The Métis-ization of Canada: The Process of Claiming Louis Riel, Métissage, and the Métis People as Canada’s Mythical Origin
DOI:
https://doi.org/10.5663/aps.v2i2.17889Keywords:
Louis Riel, Metis, Canadian identityAbstract
The historical narrative around Métis political leader Louis Riel has undergone a extraordinary change since the 1960s—once reviled by Anglo-Canadians, Riel is now paradoxically celebrated as a Canadian hero, and this “Riel-as-Canadian” narrative has become a common trope in contemporary Canadian political culture. Emanating from the Canadianization of Louis Riel is a parallel colonial discourse that distances itself from past attempts to assimilate Indigenous people into Canada, arguing instead for the assimilation of Canadians into a pan-Indigenous political identity.
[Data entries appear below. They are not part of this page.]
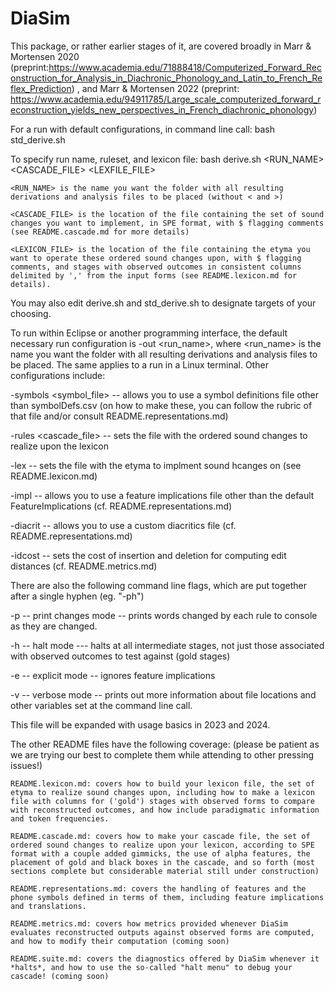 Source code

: # DiaSim

This package, or rather earlier stages of it, are covered broadly in Marr & Mortensen 2020 (preprint:https://www.academia.edu/71888418/Computerized_Forward_Reconstruction_for_Analysis_in_Diachronic_Phonology_and_Latin_to_French_Reflex_Prediction) , and Marr & Mortensen 2022 (preprint: https://www.academia.edu/94911785/Large_scale_computerized_forward_reconstruction_yields_new_perspectives_in_French_diachronic_phonology) 

For a run with default configurations, in command line call: bash std_derive.sh

To specify run name, ruleset, and lexicon file: bash derive.sh <RUN_NAME> <CASCADE_FILE> <LEXFILE_FILE>

    <RUN_NAME> is the name you want the folder with all resulting derivations and analysis files to be placed (without < and >) 
    
    <CASCADE_FILE> is the location of the file containing the set of sound changes you want to implement, in SPE format, with $ flagging comments (see README.cascade.md for more details)
    
    <LEXICON_FILE> is the location of the file containing the etyma you want to operate these ordered sound changes upon, with $ flagging comments, and stages with observed outcomes in consistent columns delimited by ',' from the input forms (see README.lexicon.md for details).

You may also edit derive.sh and std_derive.sh to designate targets of your choosing.

To run within Eclipse or another programming interface, the default necessary run configuration is -out <run_name>, where <run_name> is the name you want the folder with all resulting derivations and analysis files to be placed. 
The same applies to a run in a Linux terminal. 
Other configurations include: 

  -symbols <symbol_file>  -- allows you to use a symbol definitions file other than symbolDefs.csv (on how to make these, you can follow the rubric of that file and/or consult README.representations.md)
  
  -rules <cascade_file> -- sets the file with the ordered sound changes to realize upon the lexicon 

  -lex <filename> -- sets the file with the etyma to implment sound hcanges on (see README.lexicon.md)
  
  -impl <filename> -- allows you to use a feature implications file other than the default FeatureImplications (cf. README.representations.md) 
  
  -diacrit <filename> -- allows you to use a custom diacritics file (cf. README.representations.md) 
  
  -idcost <a number> -- sets the cost of insertion and deletion for computing edit distances (cf. README.metrics.md) 

There are also the following command line flags, which are put together after a single hyphen (eg. "-ph")
  
  -p -- print changes mode -- prints words changed by each rule to console as they are changed. 
  
  -h -- halt mode --- halts at all intermediate stages, not just those associated with observed outcomes to test against (gold stages) 
  
  -e -- explicit mode -- ignores feature implications
  
  -v -- verbose mode -- prints out more information about file locations and other variables set at the command line call. 

This file will be expanded with usage basics  in 2023 and 2024. 

The other README files have the following coverage: (please be patient as we are trying our best to complete them while attending to other pressing issues!) 
	
	README.lexicon.md: covers how to build your lexicon file, the set of etyma to realize sound changes upon, including how to make a lexicon file with columns for ('gold') stages with observed forms to compare with reconstructed outcomes, and how include paradigmatic information and token frequencies. 

 	README.cascade.md: covers how to make your cascade file, the set of ordered sound changes to realize upon your lexicon, according to SPE format with a couple added gimmicks, the use of alpha features, the placement of gold and black boxes in the cascade, and so forth (most sections complete but considerable material still under construction)
			
	README.representations.md: covers the handling of features and the phone symbols defined in terms of them, including feature implications and translations. 
	
 	README.metrics.md: covers how metrics provided whenever DiaSim evaluates reconstructed outputs against observed forms are computed, and how to modify their computation	(coming soon)
	
 	README.suite.md: covers the diagnostics offered by DiaSim whenever it *halts*, and how to use the so-called "halt menu" to debug your cascade! (coming soon)
	

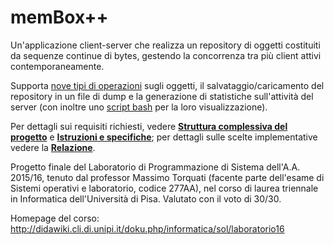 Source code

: # memBox++
Un'applicazione client-server che realizza un repository di oggetti costituiti da sequenze continue di bytes, gestendo la concorrenza tra più client attivi contemporaneamente.

Supporta [nove tipi di operazioni](src/ops.h) sugli oggetti, il salvataggio/caricamento del repository in un file di dump e la generazione di statistiche sull'attività del server (con inoltre uno [script bash](src/memboxstat.sh) per la loro visualizzazione).

Per dettagli sui requisiti richiesti, vedere [__Struttura complessiva del progetto__](Struttura%20complessivia%20del%20progetto.pdf) e [__Istruzioni e specifiche__](Istruzioni%20e%20specifiche.txt); per dettagli sulle scelte implementative vedere la [__Relazione__](Relazione/Relazione.pdf).

Progetto finale del Laboratorio di Programmazione di Sistema dell'A.A. 2015/16, tenuto dal professor Massimo Torquati (facente parte dell'esame di Sistemi operativi e laboratorio, codice 277AA), nel corso di laurea triennale in Informatica dell'Università di Pisa. Valutato con il voto di 30/30.

Homepage del corso: http://didawiki.cli.di.unipi.it/doku.php/informatica/sol/laboratorio16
Central to this dialogue is a discourse on “métissage” and “Canadian métisness” that is heralded as the founding myth of Canada. This paper deconstructs this logic, as put forward by Jennifer Reid in Louis Riel and the Creation of Modern Canada and John Ralston Saul in A Fair Country. Both works uncritically assume that Canada’s colonial problem is largely a failure of non-Indigenous people to embrace their underlying Indigenous political identity and acclimate themselves to this continent as a people of mixed political descent. This claim, however, is simply an inversion of colonization, a re-hashing of age-old colonial fantasies of unity, and an attempt to unite all the Indigenous and non-Indigenous polities in Canadian territory under a single sovereign entity—Canada.